Tech Articles

Torque Converter Theology – Parts and Principles

The proper torque converter can be the deciding factor between winning and losing.

In any automatic transmission-equipped race car, one of the most important elements separating the strong runners from all the rest is an efficient, properly matched torque converter. The evolution and development of the torque converter has made the automatic transmission a mainstay in drag racing for nearly 40 years, and now many entry-level circle track racers are discovering that automatic transmissions are much more consistent, reliable, and economical compared to manual transmissions.


A thorough understanding of torque converter components and terminology is necessary before setting out to make the proper converter selection. The torque converter is best described as a fluid coupling between the engine and transmission that performs the same function as a clutch in a manual transmission car; that is, it smoothly applies the engine’s power to the rest of the drive-line. The three major components of a torque converter are the pump, the turbine, and the stator.

Cutaway view of torque converter components
A view of the inner workings of a torque converter, courtesy of B & M Converters.


The pump – or driving member – of the converter consists of many curved steel blades, or vanes, that are housed in one half of the donut-shaped converter housing. The other half of the housing is occupied by the turbine – or driven member – of the converter which is also outfitted with curved steel vanes.

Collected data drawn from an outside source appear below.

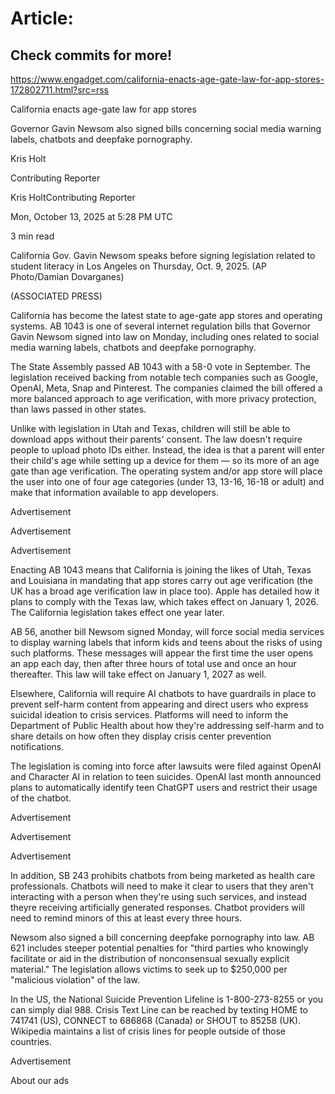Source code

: # Article:

## Check commits for more!
https://www.engadget.com/california-enacts-age-gate-law-for-app-stores-172802711.html?src=rss

California enacts age-gate law for app stores

Governor Gavin Newsom also signed bills concerning social media warning labels, chatbots and deepfake pornography.

Kris Holt

Contributing Reporter

Kris HoltContributing Reporter

Mon, October 13, 2025 at 5:28 PM UTC

3 min read

California Gov. Gavin Newsom speaks before signing legislation related to student literacy in Los Angeles on Thursday, Oct. 9, 2025. (AP Photo/Damian Dovarganes)

(ASSOCIATED PRESS)

California has become the latest state to age-gate app stores and operating systems. AB 1043 is one of several internet regulation bills that Governor Gavin Newsom signed into law on Monday, including ones related to social media warning labels, chatbots and deepfake pornography.

The State Assembly passed AB 1043 with a 58-0 vote in September. The legislation received backing from notable tech companies such as Google, OpenAI, Meta, Snap and Pinterest. The companies claimed the bill offered a more balanced approach to age verification, with more privacy protection, than laws passed in other states.

Unlike with legislation in Utah and Texas, children will still be able to download apps without their parents' consent. The law doesn't require people to upload photo IDs either. Instead, the idea is that a parent will enter their child's age while setting up a device for them — so its more of an age gate than age verification. The operating system and/or app store will place the user into one of four age categories (under 13, 13-16, 16-18 or adult) and make that information available to app developers.

Advertisement

Advertisement

Advertisement

Enacting AB 1043 means that California is joining the likes of Utah, Texas and Louisiana in mandating that app stores carry out age verification (the UK has a broad age verification law in place too). Apple has detailed how it plans to comply with the Texas law, which takes effect on January 1, 2026. The California legislation takes effect one year later.

AB 56, another bill Newsom signed Monday, will force social media services to display warning labels that inform kids and teens about the risks of using such platforms. These messages will appear the first time the user opens an app each day, then after three hours of total use and once an hour thereafter. This law will take effect on January 1, 2027 as well.

Elsewhere, California will require AI chatbots to have guardrails in place to prevent self-harm content from appearing and direct users who express suicidal ideation to crisis services. Platforms will need to inform the Department of Public Health about how they're addressing self-harm and to share details on how often they display crisis center prevention notifications.

The legislation is coming into force after lawsuits were filed against OpenAI and Character AI in relation to teen suicides. OpenAI last month announced plans to automatically identify teen ChatGPT users and restrict their usage of the chatbot.

Advertisement

Advertisement

Advertisement

In addition, SB 243 prohibits chatbots from being marketed as health care professionals. Chatbots will need to make it clear to users that they aren't interacting with a person when they're using such services, and instead theyre receiving artificially generated responses. Chatbot providers will need to remind minors of this at least every three hours.

Newsom also signed a bill concerning deepfake pornography into law. AB 621 includes steeper potential penalties for "third parties who knowingly facilitate or aid in the distribution of nonconsensual sexually explicit material." The legislation allows victims to seek up to $250,000 per "malicious violation" of the law.

In the US, the National Suicide Prevention Lifeline is 1-800-273-8255 or you can simply dial 988. Crisis Text Line can be reached by texting HOME to 741741 (US), CONNECT to 686868 (Canada) or SHOUT to 85258 (UK). Wikipedia maintains a list of crisis lines for people outside of those countries.

Advertisement

About our ads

A simple comparison can be made between the pump and turbine assembly with two electric fans placed face to face. When one fan is plugged in and turned on, the blade begins to spin and pushes air toward the blades of the unplugged fan, causing them to spin, as well.

In a fluid coupler like the torque converter, transmission oil takes the place of the fan’s air currents. The pump drives the turbine as oil from the vanes on the pump side is forced into contact with the vanes on the turbine side.

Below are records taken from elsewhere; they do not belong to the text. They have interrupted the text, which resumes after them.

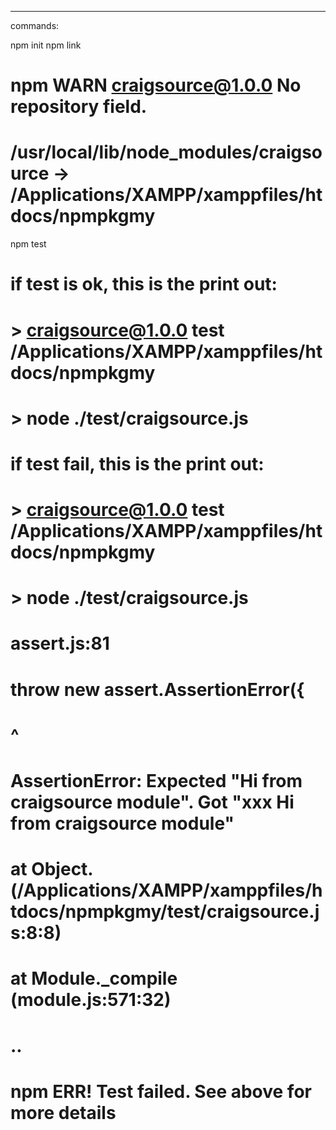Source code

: 

--------------------------------------------------------------------------------------------
commands:

npm init
npm link
# npm WARN craigsource@1.0.0 No repository field.
# /usr/local/lib/node_modules/craigsource -> /Applications/XAMPP/xamppfiles/htdocs/npmpkgmy

npm test

# if test is ok, this is the print out:
# 
# 
# > craigsource@1.0.0 test /Applications/XAMPP/xamppfiles/htdocs/npmpkgmy
# > node ./test/craigsource.js
# 

# if test fail, this is the print out:
#
# > craigsource@1.0.0 test /Applications/XAMPP/xamppfiles/htdocs/npmpkgmy
# > node ./test/craigsource.js
# assert.js:81
#   throw new assert.AssertionError({
#   ^
# AssertionError: Expected "Hi from craigsource module". Got "xxx Hi from craigsource module"
#     at Object.<anonymous> (/Applications/XAMPP/xamppfiles/htdocs/npmpkgmy/test/craigsource.js:8:8)
#     at Module._compile (module.js:571:32)
#     ..
# npm ERR! Test failed.  See above for more details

There is one slight problem with this picture so far. As the fluid leaves the inner vanes of the turbine, it is thrown back toward the vanes of the pump in a direction which opposes the motion of the pump and can impede its movement. This is where the stator comes into play.

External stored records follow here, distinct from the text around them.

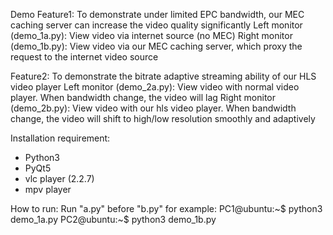 Demo
Feature1: To demonstrate under limited EPC bandwidth, our MEC caching server can increase the video quality significantly
Left monitor (demo_1a.py): View video via internet source (no MEC)
Right monitor (demo_1b.py): View video via our MEC caching server, which proxy the request to the internet video source

Feature2: To demonstrate the bitrate adaptive streaming ability of our HLS video player
Left monitor (demo_2a.py): View video with normal video player. When bandwidth change, the video will lag
Right monitor (demo_2b.py): View video with our hls video player. When bandwidth change, the video will shift to high/low resolution smoothly and adaptively


Installation requirement:
- Python3
- PyQt5
- vlc player (2.2.7)
- mpv player

How to run:
Run "a.py" before "b.py"
for example:
PC1@ubuntu:~$ python3 demo_1a.py
PC2@ubuntu:~$ python3 demo_1b.py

The stator also has curved vanes, but they are curved in such a way that they actually change the direction of the fluid coming out of the turbine, making it more helpful to the function of the converter at low speeds. The stator actually multiplies torque-as much as 2.6:1 when the pump is turning faster than the turbine.

In operation, the converter’s turbine will begin to catch up with the pump as the car comes up to speed. At this point, the stator is not needed. A one-way clutch, called a sprag, allows the stator to “freewheel” at higher speeds, preventing power loss from transmission fluid slowing the pump. In reality, the turbine will never completely catch up with the pump because the pump must always be turning faster than the turbine in order for the fluid to continue exerting force on the turbine vanes. The relationship ratio between pump and turbine is typically about 9:10…that is, the pump turns 10 times for every 9 that the turbine turns. This ratio is ideal for maximum torque multiplication and rapid acceleration.

In competition use, drag race converters will encounter more abuse than those used in circle track. For this reason, drag converters are more complex and more costly to manufacture. Heavy- duty sprags, needle thrust bearings, and super durable steel stators – much stronger than stock aluminum stators – all work to make a drag race torque converter stand up to high RPM launches time after time. Anti-ballooning plates (round steel plates installed on both the front and rear of the outside of the converter housing) prevent distortion and eventual destruction of the converter when it’s subjected to extreme load and heat.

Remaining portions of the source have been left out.